In this work we present structural information as well as insights into the in vivo function of YqiC, a 99-residue protein of S. Typhimurium, which belongs to the cluster of the orthologous group 2960 (COG2960). We found that YqiC shares biophysical and biochemical properties with Brucella abortus BMFP, the only previously characterized member of this group, such as a high alpha helix content, a coiled-coil domain involved in trimerization and a membrane fusogenic activity in vitro.
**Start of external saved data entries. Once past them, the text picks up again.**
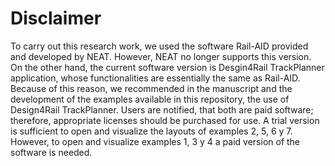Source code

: # Disclaimer

To carry out this research work, we used the software Rail-AID provided and developed by NEAT. However, NEAT no longer supports this version. On the other hand, the current software version is Desgin4Rail TrackPlanner application, whose functionalities are essentially the same as Rail-AID. Because of this reason, we recommended in the manuscript and the development of the examples available in this repository, the use of Design4Rail TrackPlanner. Users are notified, that both are paid software; therefore, appropriate licenses should be purchased for use. A trial version is sufficient to open and visualize the layouts of examples 2, 5, 6 y 7. However, to open and visualize examples 1, 3 y 4 a paid version of the software  is needed.


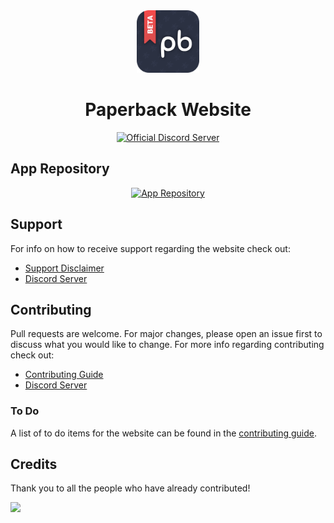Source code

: <div align="center">
	<img src=".github/assets/pb-logo.png" alt="Paperback Logo" height="100px">
	<h1>Paperback Website</h1>
	<a href="https://discord.paperback.moe">
		<img src="https://img.shields.io/discord/673606787290759230.svg?label=Discord&labelColor=7289da&color=2c2f33&style=flat" alt="Official Discord Server">
	</a>
</div>

## App Repository

<div align="center" >
  <a href="https://github.com/Paperback-iOS/app/">
    <img src="https://github-readme-stats.vercel.app/api/pin/?username=Paperback-iOS&repo=app&bg_color=0000&text_color=777&hide_border=true" alt="App Repository">
  </a>
</div>

## Support

For info on how to receive support regarding the website check out:

- [Support Disclaimer](.github/SUPPORT_DISCLAIMER.md)
- [Discord Server](https://discord.paperback.moe)

## Contributing

Pull requests are welcome. For major changes, please open an issue first to discuss what you would like to change. For more info regarding contributing check out:

- [Contributing Guide](.github/CONTRIBUTING.md)
- [Discord Server](https://discord.paperback.moe)

### To Do

A list of to do items for the website can be found in the [contributing guide](.github/CONTRIBUTING.md).

## Credits

Thank you to all the people who have already contributed!

<a href="https://github.com/Paperback-iOS/website/graphs/contributors">
  <img src="https://contrib.rocks/image?repo=Paperback-iOS/website" />
</a>
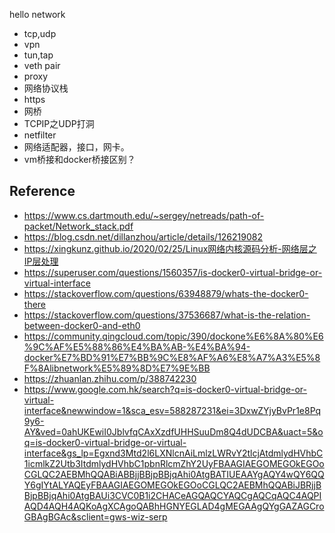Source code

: hello network

* tcp,udp
* vpn
* tun,tap
* veth pair
* proxy
* 网络协议栈
* https
* 网桥
* TCPIP之UDP打洞
* netfilter
* 网络适配器，接口，网卡。
* vm桥接和docker桥接区别？


## Reference
* https://www.cs.dartmouth.edu/~sergey/netreads/path-of-packet/Network_stack.pdf
* https://blog.csdn.net/dillanzhou/article/details/126219082
* https://xingkunz.github.io/2020/02/25/Linux网络内核源码分析-网络层之IP层处理
* https://superuser.com/questions/1560357/is-docker0-virtual-bridge-or-virtual-interface
* https://stackoverflow.com/questions/63948879/whats-the-docker0-there
* https://stackoverflow.com/questions/37536687/what-is-the-relation-between-docker0-and-eth0
* https://community.qingcloud.com/topic/390/dockone%E6%8A%80%E6%9C%AF%E5%88%86%E4%BA%AB-%E4%BA%94-docker%E7%BD%91%E7%BB%9C%E8%AF%A6%E8%A7%A3%E5%8F%8Alibnetwork%E5%89%8D%E7%9E%BB
* https://zhuanlan.zhihu.com/p/388742230
* https://www.google.com.hk/search?q=is-docker0-virtual-bridge-or-virtual-interface&newwindow=1&sca_esv=588287231&ei=3DxwZYjyBvPr1e8Pq9y6-AY&ved=0ahUKEwiI0JblvfqCAxXzdfUHHSuuDm8Q4dUDCBA&uact=5&oq=is-docker0-virtual-bridge-or-virtual-interface&gs_lp=Egxnd3Mtd2l6LXNlcnAiLmlzLWRvY2tlcjAtdmlydHVhbC1icmlkZ2Utb3ItdmlydHVhbC1pbnRlcmZhY2UyFBAAGIAEGOMEGOkEGOoCGLQC2AEBMhQQABiABBjjBBjpBBjqAhi0AtgBATIUEAAYgAQY4wQY6QQY6gIYtALYAQEyFBAAGIAEGOMEGOkEGOoCGLQC2AEBMhQQABiJBRjjBBjpBBjqAhi0AtgBAUi3CVC0B1i2CHACeAGQAQCYAQCgAQCqAQC4AQPIAQD4AQH4AQKoAgXCAgoQABhHGNYEGLAD4gMEGAAgQYgGAZAGCroGBAgBGAc&sclient=gws-wiz-serp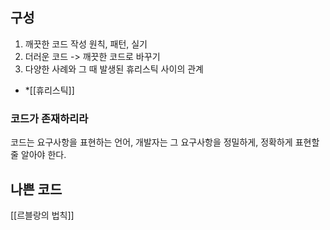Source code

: ## 구성
1. 깨끗한 코드 작성 원칙, 패턴, 실기
2. 더러운 코드 -> 깨끗한 코드로 바꾸기
3. 다양한 사례와 그 때 발생된 휴리스틱 사이의 관계

* *[[휴리스틱]]

### 코드가 존재하리라
코드는 요구사항을 표현하는 언어, 개발자는 그 요구사항을 정밀하게, 정확하게 표현할 줄 알아야 한다.

## 나쁜 코드
[[르블랑의 법칙]]

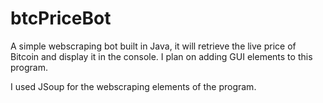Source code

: # btcPriceBot

A simple webscraping bot built in Java, it will retrieve the live price of Bitcoin and display it in the console. 
I plan on adding GUI elements to this program.

I used JSoup for the webscraping elements of the program.

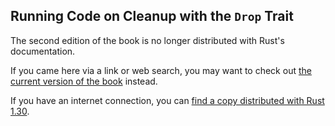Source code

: ## Running Code on Cleanup with the `Drop` Trait

The second edition of the book is no longer distributed with Rust's documentation.

If you came here via a link or web search, you may want to check out [the current
version of the book](../ch15-03-drop.html) instead.

If you have an internet connection, you can [find a copy distributed with
Rust
1.30](https://doc.rust-lang.org/1.30.0/book/second-edition/ch15-03-drop.html).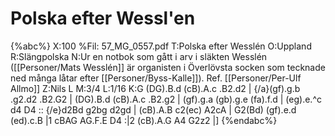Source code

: # Polska efter Wessl'en

{%abc%}
X:100
%Fil: 57_MG_0557.pdf
T:Polska efter Wesslén
O:Uppland
R:Slängpolska
N:Ur en notbok som gått i arv i släkten Wesslén ([[Personer/Mats Wesslén]] är organisten i Överlövsta socken som tecknade ned många låtar efter [[Personer/Byss-Kalle]]). Ref. [[Personer/Per-Ulf Allmo]]
Z:Nils L
M:3/4
L:1/16
K:G
(DG).B.d (cB).A.c .B2.d2 | {/a}(gf).g.b .g2.d2 .B2.G2 | (DG).B.d (cB).A.c .B2.g2 | (gf).g.a (gb).g.e (fa).f.d |
(eg).e.^c d4 D4 :: {/e}d2Bd g2bg d2gd | (cB).A.B c2(ec) A2cA | G2(Bd) (gf).e.d (ed).c.B |1
cBAG AG.F.E D4 :|2 (cB).A.G A4 G2z2 |]
{%endabc%}
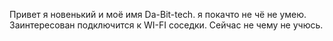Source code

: 
<!---
Da-Bit-tech/Da-Bit-tech is a ✨ special ✨ repository because its `README.md` (this file) appears on your GitHub profile.
You can click the Preview link to take a look at your changes.
--->
Привет я новенький и моё имя Da-Bit-tech.
я покачто не чё не умею.
Заинтересован подключится к WI-FI соседки.
Сейчас не чему не учюсь.
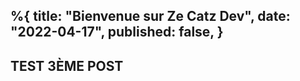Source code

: %{
    title: "Bienvenue sur Ze Catz Dev",
    date: "2022-04-17",
    published: false,
}
---
## TEST 3ÈME POST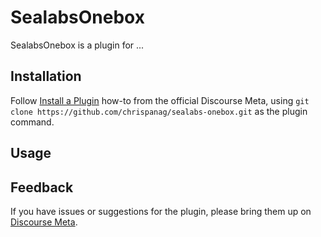 # SealabsOnebox

SealabsOnebox is a plugin for ...

## Installation

Follow [Install a Plugin](https://meta.discourse.org/t/install-a-plugin/19157)
how-to from the official Discourse Meta, using `git clone https://github.com/chrispanag/sealabs-onebox.git`
as the plugin command.

## Usage

## Feedback

If you have issues or suggestions for the plugin, please bring them up on
[Discourse Meta](https://meta.discourse.org).
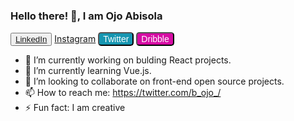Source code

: ### Hello there! 👋, I am Ojo Abisola

<div>
<button><a href="https://www.linkedin.com/in/abisola-ojo-">LinkedIn</a></button>
<a href="https://www.instagram.com/bojodiva/">Instagram</a>
<a href=""><button style=" background: #1696b1; font-size: 14px; border-radius: 5px; color:white;">Twitter</button></a>
<a href="https://dribbble.com/bojodiva"><button style=" background:#d60ca4 ; font-size: 14px; border-radius: 5px; color:white;">Dribble</button></a>
</div>


- 🔭 I’m currently working on bulding React projects.
- 🌱 I’m currently learning Vue.js.
- 👯 I’m looking to collaborate on front-end open source projects.
- 📫 How to reach me:  https://twitter.com/b_ojo_/
- ⚡ Fun fact: I am  creative





<!--
**bojodiva/bojodiva** is a ✨ _special_ ✨ repository because its `README.md` (this file) appears on your GitHub profile.

Here are some ideas to get you started:

- 🤔 I’m looking for help with ...
- 💬 Ask me about ...
- 😄 Pronouns: ...
-->
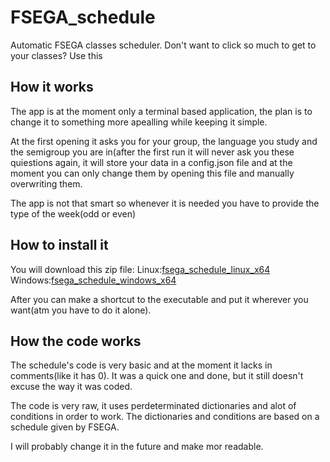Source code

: # FSEGA_schedule
Automatic FSEGA classes scheduler. Don't want to click so much to get to your classes? Use this

## How it works
The app is at the moment only a terminal based application, the plan is to change it to something more apealling while keeping it simple.

At the first opening it asks you for your group, the language you study and the semigroup you are in(after the first run it will never ask you these quiestions again,
it will store your data in a config.json file and at the moment you can only change them by opening this file and manually overwriting them.

The app is not that smart so whenever it is needed you have to provide the type of the week(odd or even)

## How to install it
You will download this zip file:
Linux:[fsega_schedule_linux_x64](https://github.com/CrutoiAlexandru/FSEGA_schedule/releases/download/v0.1.0/fsega_schedule_linux_x64.zip)
Windows:[fsega_schedule_windows_x64](https://github.com/CrutoiAlexandru/FSEGA_schedule/releases/download/v0.1.0/fsega_schedule_windows_x64.zip)

After you can make a shortcut to the executable and put it wherever you want(atm you have to do it alone).

## How the code works
The schedule's code is very basic and at the moment it lacks in comments(like it has 0).
It was a quick one and done, but it still doesn't excuse the way it was coded.

The code is very raw, it uses perdeterminated dictionaries and alot of conditions in order to work.
The dictionaries and conditions are based on a schedule given by FSEGA.

I will probably change it in the future and make mor readable.
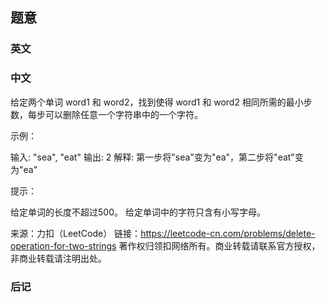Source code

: ## 题意

### 英文

### 中文

给定两个单词 word1 和 word2，找到使得 word1 和 word2 相同所需的最小步数，每步可以删除任意一个字符串中的一个字符。

 

示例：

输入: "sea", "eat"
输出: 2
解释: 第一步将"sea"变为"ea"，第二步将"eat"变为"ea"


提示：

给定单词的长度不超过500。
给定单词中的字符只含有小写字母。


来源：力扣（LeetCode）
链接：https://leetcode-cn.com/problems/delete-operation-for-two-strings
著作权归领扣网络所有。商业转载请联系官方授权，非商业转载请注明出处。

### 后记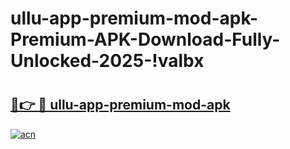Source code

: # ullu-app-premium-mod-apk-Premium-APK-Download-Fully-Unlocked-2025-!valbx

# <h2><a href="https://fbs8tp.esa.edu.pl?title=ullu-app-premium-mod-apk&ref=valbx">🔗👉 🔴 ullu-app-premium-mod-apk</a></h2>

[![acn](https://github.com/user-attachments/assets/0f9c940e-d8b0-45ae-aac7-cd30a18b3e1c)](https://fbs8tp.esa.edu.pl?title=ullu-app-premium-mod-apk&ref=valbx)

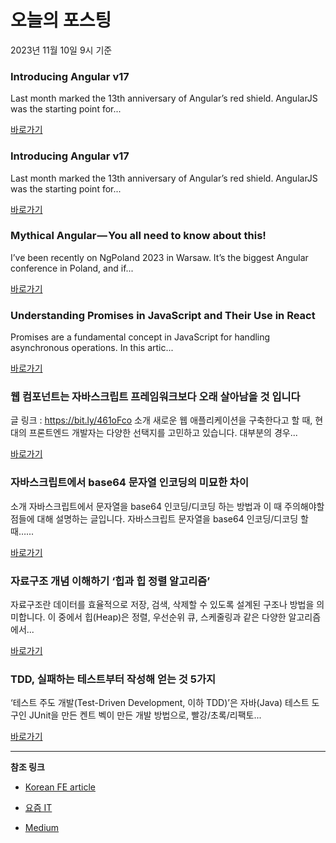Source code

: # 오늘의 포스팅 
2023년 11월 10일 9시 기준 

### Introducing Angular v17 

 Last month marked the 13th anniversary of Angular’s red shield. AngularJS was the starting point for... 

 [바로가기](https://medium.com/angular-blog/introducing-angular-v17-4d7033312e4b?responsesOpen=true&sortBy=REVERSE_CHRON&source=topic_portal_recommended_stories---------0-84----------javascript----------ebfe5a43_65ed_4b5c_bd0c_8933b3d217a5-------) 

### Introducing Angular v17 

 Last month marked the 13th anniversary of Angular’s red shield. AngularJS was the starting point for... 

 [바로가기](https://medium.com/angular-blog/introducing-angular-v17-4d7033312e4b?responsesOpen=true&sortBy=REVERSE_CHRON&source=topic_portal_recommended_stories---------0-84----------typescript----------1ae89df1_e348_4dad_9522_92ed8d356b7e-------) 

### Mythical Angular — You all need to know about this! 

 I’ve been recently on NgPoland 2023 in Warsaw. It’s the biggest Angular conference in Poland, and if... 

 [바로가기](https://medium.com/@kamil.galek/mythical-angular-you-all-need-to-know-about-this-e1fe628e0259?responsesOpen=true&sortBy=REVERSE_CHRON&source=topic_portal_recommended_stories---------0-84----------frontend----------8c705838_2601_4a79_9b78_9d3af830145f-------) 

### Understanding Promises in JavaScript and Their Use in React 

 Promises are a fundamental concept in JavaScript for handling asynchronous operations. In this artic... 

 [바로가기](https://medium.com/@sharareshaddev/understanding-promises-in-javascript-and-their-use-in-react-a77564aae576?responsesOpen=true&sortBy=REVERSE_CHRON&source=topic_portal_recommended_stories---------0-84----------reactjs----------8cd2c716_2efc_4d1b_8cbc_217f7b17806f-------) 

###  웹 컴포넌트는 자바스크립트 프레임워크보다 오래 살아남을 것 입니다 

 글 링크 : https://bit.ly/461oFco 소개 새로운 웹 애플리케이션을 구축한다고 할 때, 현대의 프론트엔드 개발자는 다양한 선택지를 고민하고 있습니다. 대부분의 경우... 

 [바로가기](https://kofearticle.substack.com/p/korean-fe-article-26a) 

###  자바스크립트에서 base64 문자열 인코딩의 미묘한 차이 

 소개 자바스크립트에서 문자열을 base64 인코딩/디코딩 하는 방법과 이 때 주의해야할 점들에 대해 설명하는 글입니다. 자바스크립트 문자열을 base64 인코딩/디코딩 할 때…... 

 [바로가기](https://kofearticle.substack.com/p/korean-fe-article-base64) 

### 자료구조 개념 이해하기 ‘힙과 힙 정렬 알고리즘’ 

 자료구조란 데이터를 효율적으로 저장, 검색, 삭제할 수 있도록 설계된 구조나 방법을 의미합니다. 이 중에서 힙(Heap)은 정렬, 우선순위 큐, 스케줄링과 같은 다양한 알고리즘에서... 

 [바로가기](https://yozm.wishket.com/magazine/detail/2312/) 

### TDD, 실패하는 테스트부터 작성해 얻는 것 5가지 

 ‘테스트 주도 개발(Test-Driven Development, 이하 TDD)’은 자바(Java) 테스트 도구인 JUnit을 만든 켄트 벡이 만든 개발 방법으로, 빨강/초록/리팩토... 

 [바로가기](https://yozm.wishket.com/magazine/detail/2308/) 

---

**참조 링크**

- [Korean FE article](https://kofearticle.substack.com) 

- [요즘 IT](https://yozm.wishket.com/magazine) 

- [Medium](https://medium.com) 

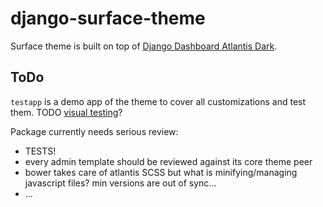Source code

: # django-surface-theme

Surface theme is built on top of [Django Dashboard Atlantis Dark](https://appseed.us/admin-dashboards/django-dashboard-atlantis-dark).

## ToDo

`testapp` is a demo app of the theme to cover all customizations and test them. TODO [visual testing](https://github.com/python-needle/needle)?

Package currently needs serious review:

* TESTS!
* every admin template should be reviewed against its core theme peer
* bower takes care of atlantis SCSS but what is minifying/managing javascript files? min versions are out of sync...
* ...
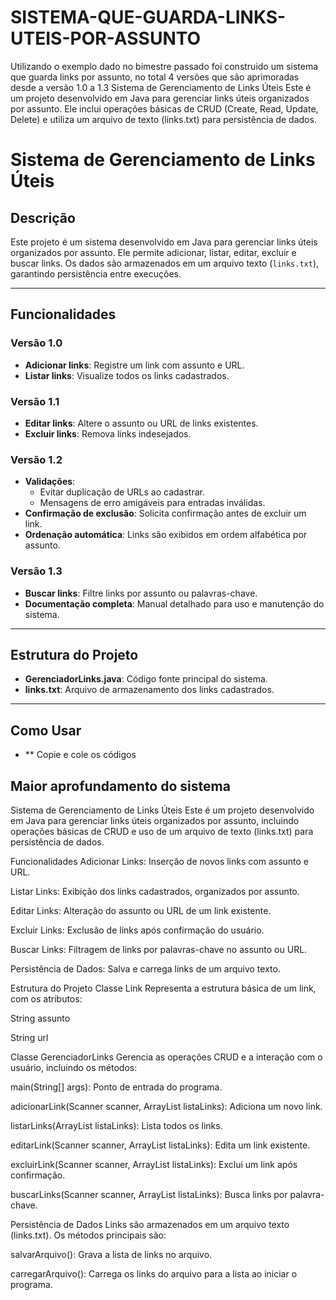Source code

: # SISTEMA-QUE-GUARDA-LINKS-UTEIS-POR-ASSUNTO
Utilizando o exemplo dado no bimestre passado foi construido um sistema que guarda links por assunto, no total 4 versões que são aprimoradas desde a versão 1.0 a 1.3
Sistema de Gerenciamento de Links Úteis
Este é um projeto desenvolvido em Java para gerenciar links úteis organizados por assunto. Ele inclui operações básicas de CRUD (Create, Read, Update, Delete) e utiliza um arquivo de texto (links.txt) para persistência de dados.

# Sistema de Gerenciamento de Links Úteis

## Descrição
Este projeto é um sistema desenvolvido em Java para gerenciar links úteis organizados por assunto. Ele permite adicionar, listar, editar, excluir e buscar links. Os dados são armazenados em um arquivo texto (`links.txt`), garantindo persistência entre execuções.

---

## Funcionalidades
### Versão 1.0
- **Adicionar links**: Registre um link com assunto e URL.
- **Listar links**: Visualize todos os links cadastrados.

### Versão 1.1
- **Editar links**: Altere o assunto ou URL de links existentes.
- **Excluir links**: Remova links indesejados.

### Versão 1.2
- **Validações**:
  - Evitar duplicação de URLs ao cadastrar.
  - Mensagens de erro amigáveis para entradas inválidas.
- **Confirmação de exclusão**: Solicita confirmação antes de excluir um link.
- **Ordenação automática**: Links são exibidos em ordem alfabética por assunto.

### Versão 1.3
- **Buscar links**: Filtre links por assunto ou palavras-chave.
- **Documentação completa**: Manual detalhado para uso e manutenção do sistema.

---

## Estrutura do Projeto
- **GerenciadorLinks.java**: Código fonte principal do sistema.
- **links.txt**: Arquivo de armazenamento dos links cadastrados.

---

## Como Usar
- ** Copie e cole os códigos

## Maior aprofundamento do sistema
Sistema de Gerenciamento de Links Úteis
Este é um projeto desenvolvido em Java para gerenciar links úteis organizados por assunto, incluindo operações básicas de CRUD e uso de um arquivo de texto (links.txt) para persistência de dados.

Funcionalidades
Adicionar Links: Inserção de novos links com assunto e URL.

Listar Links: Exibição dos links cadastrados, organizados por assunto.

Editar Links: Alteração do assunto ou URL de um link existente.

Excluir Links: Exclusão de links após confirmação do usuário.

Buscar Links: Filtragem de links por palavras-chave no assunto ou URL.

Persistência de Dados: Salva e carrega links de um arquivo texto.

Estrutura do Projeto
Classe Link
Representa a estrutura básica de um link, com os atributos:

String assunto

String url

Classe GerenciadorLinks
Gerencia as operações CRUD e a interação com o usuário, incluindo os métodos:

main(String[] args): Ponto de entrada do programa.

adicionarLink(Scanner scanner, ArrayList<Link> listaLinks): Adiciona um novo link.

listarLinks(ArrayList<Link> listaLinks): Lista todos os links.

editarLink(Scanner scanner, ArrayList<Link> listaLinks): Edita um link existente.

excluirLink(Scanner scanner, ArrayList<Link> listaLinks): Exclui um link após confirmação.

buscarLinks(Scanner scanner, ArrayList<Link> listaLinks): Busca links por palavra-chave.

Persistência de Dados
Links são armazenados em um arquivo texto (links.txt). Os métodos principais são:

salvarArquivo(): Grava a lista de links no arquivo.

carregarArquivo(): Carrega os links do arquivo para a lista ao iniciar o programa.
In addition, we demonstrated that YqiC localizes at cytoplasmic and membrane subcellular fractions, that a S. Typhimurium yqiC deficient strain had a severe attenuation in virulence in the murine model when inoculated both orally and intraperitoneally, and was impaired to replicate at physiological and high temperatures in vitro, although it was still able to invade and replicate inside epithelial and macrophages cell lines.


This work firstly demonstrates the importance of a COG2960 member for pathogen-host interaction, and suggests a common function conserved among members of this group.